Kentucky Sues Walgreens For 'Dual Role' In The State's Opioid Crisis
Kentucky's Attorney General announced on Thursday that the state is suing the pharmacy chain Walgreens for allegedly exacerbating the "man-made" opioid crisis, by playing a dual role in in the supply chain as both the distributor and dispenser.
The lawsuit also asserts the company willfully ignored its own safeguard systems that are designed to protect consumers and monitor their drug consumption.
The lawsuit, filed in Boone County, claims parent company Walgreens Boots Alliance fulfilled orders "for such large quantities of prescription narcotic pain medication that there could be no associated legitimate medical purpose for their use."
Attorney General Andy Beshear accused the company, which operates 70 retail pharmacy locations within the state, of turning a blind eye to a deadly health crisis its deceptive business practices helped create — all while profiting immensely.
"While Walgreens' slogan was 'at the corner of happy and healthy,' they have significantly harmed the health of our families in fueling the opioid epidemic," Beshear said in a statement. "While the pain of addiction and loss of a loved one may never heal, I want to make sure these billion dollar companies take responsibility and become a part of the solution."
The region has been devastated by the influx of drugs that Beshear said have contributed to the loss of loss of jobs and productivity, and life.
Officials with Walgreens, the second-largest pharmacy company in the country, declined to comment, citing pending litigation.
Each year since 2014, more than a thousand Kentucky residents have died from drug overdoses, according to the CDC. Nationally, the agency reported approximately 66 percent of the more than 63,600 drug overdose deaths in 2016 involved an opioid. On average, 115 Americans die every day from an opioid overdose.
Pharmacies licensed in the state are equipped to monitor real-time data regarding exact amounts of pills, pill dosages and types, and customer orders, and they are required to report suspicious orders of Schedule II drugs, including opioids, to the DEA. They also are obligated to flag unusual orders, including those in which customers travel long distances to fill a prescription, or "doctors prescribing outside the scope of their usual practice." The lawsuit alleges that Walgreens has failed to adequately take these actions.

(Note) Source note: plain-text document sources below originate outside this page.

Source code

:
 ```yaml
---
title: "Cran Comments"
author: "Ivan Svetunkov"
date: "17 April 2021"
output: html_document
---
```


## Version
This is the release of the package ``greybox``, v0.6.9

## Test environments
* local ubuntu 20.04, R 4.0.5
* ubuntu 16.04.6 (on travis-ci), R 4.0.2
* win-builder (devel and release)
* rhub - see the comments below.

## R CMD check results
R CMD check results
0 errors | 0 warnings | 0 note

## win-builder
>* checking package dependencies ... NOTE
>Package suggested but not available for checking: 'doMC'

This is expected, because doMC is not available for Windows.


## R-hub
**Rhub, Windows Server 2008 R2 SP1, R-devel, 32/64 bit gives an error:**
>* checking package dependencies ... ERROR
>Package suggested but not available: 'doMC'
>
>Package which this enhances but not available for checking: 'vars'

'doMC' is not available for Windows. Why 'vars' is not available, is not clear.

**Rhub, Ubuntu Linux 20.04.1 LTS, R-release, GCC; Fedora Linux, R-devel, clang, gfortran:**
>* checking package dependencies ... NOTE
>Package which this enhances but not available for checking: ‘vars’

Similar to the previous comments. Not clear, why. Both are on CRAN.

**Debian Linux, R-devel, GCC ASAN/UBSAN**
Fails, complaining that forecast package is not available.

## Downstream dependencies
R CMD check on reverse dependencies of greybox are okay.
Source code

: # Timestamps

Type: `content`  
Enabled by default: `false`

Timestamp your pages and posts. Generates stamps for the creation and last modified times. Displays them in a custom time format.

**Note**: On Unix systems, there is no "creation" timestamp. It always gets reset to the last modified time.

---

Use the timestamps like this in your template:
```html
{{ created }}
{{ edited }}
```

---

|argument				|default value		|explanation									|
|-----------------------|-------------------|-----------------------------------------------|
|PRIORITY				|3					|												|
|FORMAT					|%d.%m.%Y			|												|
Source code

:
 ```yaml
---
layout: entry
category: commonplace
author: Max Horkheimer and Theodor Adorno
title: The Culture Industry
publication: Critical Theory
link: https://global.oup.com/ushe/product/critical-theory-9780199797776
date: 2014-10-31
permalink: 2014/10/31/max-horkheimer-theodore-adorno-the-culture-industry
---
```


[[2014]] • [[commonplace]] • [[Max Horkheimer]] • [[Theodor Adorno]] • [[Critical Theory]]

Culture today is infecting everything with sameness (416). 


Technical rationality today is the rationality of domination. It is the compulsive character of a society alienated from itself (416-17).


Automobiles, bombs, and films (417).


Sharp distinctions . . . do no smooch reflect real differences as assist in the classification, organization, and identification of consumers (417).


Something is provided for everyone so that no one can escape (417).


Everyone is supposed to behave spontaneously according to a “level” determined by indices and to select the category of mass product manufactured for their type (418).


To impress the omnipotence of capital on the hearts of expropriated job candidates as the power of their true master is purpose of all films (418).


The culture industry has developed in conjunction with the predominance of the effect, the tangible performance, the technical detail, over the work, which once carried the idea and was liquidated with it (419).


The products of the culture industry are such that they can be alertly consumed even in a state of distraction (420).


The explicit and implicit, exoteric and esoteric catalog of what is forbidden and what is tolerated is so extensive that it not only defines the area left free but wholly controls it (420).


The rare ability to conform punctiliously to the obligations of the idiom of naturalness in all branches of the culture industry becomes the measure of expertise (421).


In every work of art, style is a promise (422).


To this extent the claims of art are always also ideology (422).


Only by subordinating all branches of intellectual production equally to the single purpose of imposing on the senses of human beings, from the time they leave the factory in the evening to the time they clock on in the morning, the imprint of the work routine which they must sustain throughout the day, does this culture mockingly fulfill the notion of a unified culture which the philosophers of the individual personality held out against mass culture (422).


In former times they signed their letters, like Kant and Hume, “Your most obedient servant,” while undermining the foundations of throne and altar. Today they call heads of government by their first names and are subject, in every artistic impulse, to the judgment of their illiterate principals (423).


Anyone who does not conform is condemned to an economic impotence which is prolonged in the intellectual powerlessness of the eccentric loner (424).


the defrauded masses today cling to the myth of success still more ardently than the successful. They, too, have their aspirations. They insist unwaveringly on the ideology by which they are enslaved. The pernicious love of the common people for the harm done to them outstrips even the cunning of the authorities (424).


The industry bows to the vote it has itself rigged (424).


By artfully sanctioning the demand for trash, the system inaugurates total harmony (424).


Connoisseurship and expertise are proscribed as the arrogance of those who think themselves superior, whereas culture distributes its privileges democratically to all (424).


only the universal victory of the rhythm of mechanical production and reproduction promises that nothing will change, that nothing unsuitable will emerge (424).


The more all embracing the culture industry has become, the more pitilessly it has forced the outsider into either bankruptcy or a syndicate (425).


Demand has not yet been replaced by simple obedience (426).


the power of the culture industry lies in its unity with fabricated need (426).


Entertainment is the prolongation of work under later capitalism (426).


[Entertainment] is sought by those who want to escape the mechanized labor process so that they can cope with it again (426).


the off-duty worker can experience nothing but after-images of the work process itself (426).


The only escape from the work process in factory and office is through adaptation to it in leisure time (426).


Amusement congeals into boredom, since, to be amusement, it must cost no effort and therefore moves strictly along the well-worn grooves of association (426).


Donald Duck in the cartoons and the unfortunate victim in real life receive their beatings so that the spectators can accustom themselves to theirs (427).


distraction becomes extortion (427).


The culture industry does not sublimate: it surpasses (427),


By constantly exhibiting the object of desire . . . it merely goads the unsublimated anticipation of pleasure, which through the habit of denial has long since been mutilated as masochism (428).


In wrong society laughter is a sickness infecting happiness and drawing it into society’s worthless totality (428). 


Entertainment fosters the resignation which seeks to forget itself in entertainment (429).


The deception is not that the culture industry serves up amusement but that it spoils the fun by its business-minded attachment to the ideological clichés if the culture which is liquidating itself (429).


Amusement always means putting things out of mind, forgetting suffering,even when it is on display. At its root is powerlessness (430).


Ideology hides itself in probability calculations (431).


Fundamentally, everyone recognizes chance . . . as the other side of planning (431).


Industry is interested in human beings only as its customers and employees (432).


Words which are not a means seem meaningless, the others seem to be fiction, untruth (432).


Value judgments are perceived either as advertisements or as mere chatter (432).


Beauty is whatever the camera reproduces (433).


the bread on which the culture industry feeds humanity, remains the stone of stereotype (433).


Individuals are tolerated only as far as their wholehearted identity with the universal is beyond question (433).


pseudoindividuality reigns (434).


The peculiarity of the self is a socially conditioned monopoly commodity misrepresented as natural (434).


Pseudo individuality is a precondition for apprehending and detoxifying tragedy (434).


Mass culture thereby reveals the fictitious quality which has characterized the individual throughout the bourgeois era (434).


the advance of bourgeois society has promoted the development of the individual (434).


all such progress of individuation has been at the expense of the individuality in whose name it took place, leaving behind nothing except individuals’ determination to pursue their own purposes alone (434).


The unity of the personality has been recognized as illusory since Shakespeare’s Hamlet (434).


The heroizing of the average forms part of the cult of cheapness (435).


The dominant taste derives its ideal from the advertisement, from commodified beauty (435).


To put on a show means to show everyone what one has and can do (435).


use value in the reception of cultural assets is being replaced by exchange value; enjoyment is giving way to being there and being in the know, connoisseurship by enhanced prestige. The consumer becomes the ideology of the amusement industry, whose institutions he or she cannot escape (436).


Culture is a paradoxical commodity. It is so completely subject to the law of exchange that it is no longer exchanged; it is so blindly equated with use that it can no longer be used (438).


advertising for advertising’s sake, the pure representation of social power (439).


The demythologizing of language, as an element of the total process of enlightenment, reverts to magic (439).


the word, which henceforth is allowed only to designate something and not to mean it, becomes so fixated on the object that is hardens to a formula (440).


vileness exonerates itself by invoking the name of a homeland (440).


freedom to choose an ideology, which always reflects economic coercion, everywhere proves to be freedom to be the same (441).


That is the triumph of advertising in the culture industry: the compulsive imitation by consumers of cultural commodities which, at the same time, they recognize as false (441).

The state is seeking to stop Walgreens from over-prescribing opioids or filling suspect orders placed by its pharmacies. It also is demanding to hold the company financially accountable for the array of state services associated with prescription drug abuse.
The lawsuit states:
"Kentucky's response to the health emergency created by Defendants includes providing or reimbursing for medical treatment; shouldering the increased financial burden of public health insurance; dispatching emergency services; investigating and prosecuting increased drug-related crimes; incarcerating perpetrators; supervising and rehabilitating the addicted; preventing, investigating, and treating overdoses; providing foster care for children whose parents are in prison or dead from overdosing, or simply cannot care for them due to addiction; assembling necessary response teams; and tending to the infirm, dying, and deceased. Moreover, additional services have been needed, due to the substantial increase in babies being born with Neonatal Abstinence Syndrome (NAS) addicted to opioids."
According to the complaint, Walgreens' sales topped $33 billion in the second quarter of this year.
This is the sixth opioid-related lawsuit filed by Beshear, according to the statement. The Kentucky suit is the latest in a string of complaints filed by state attorneys general against drugmakers and distributors.
Just last month, Florida filed an action against several manufacturers. In January, Delaware filed a similar lawsuit that names CVS and Walgreens, among others. The Cherokee Nation in Oklahoma has also accused drugmakers and retailers of flooding tribal lands with opioids.
Some of the nation's largest pharmacy retailers recently have implemented new restrictions intended to stem the spread of opioid addiction, prevent overdoses and curb over-prescribing by doctors.
Last month Walmart instituted a seven-day cap on acute painkiller prescriptions and limited the daily dose to no more than the equivalent of 50 milligrams of morphine. That followed a similar initiative by CVS, which went into effect in February.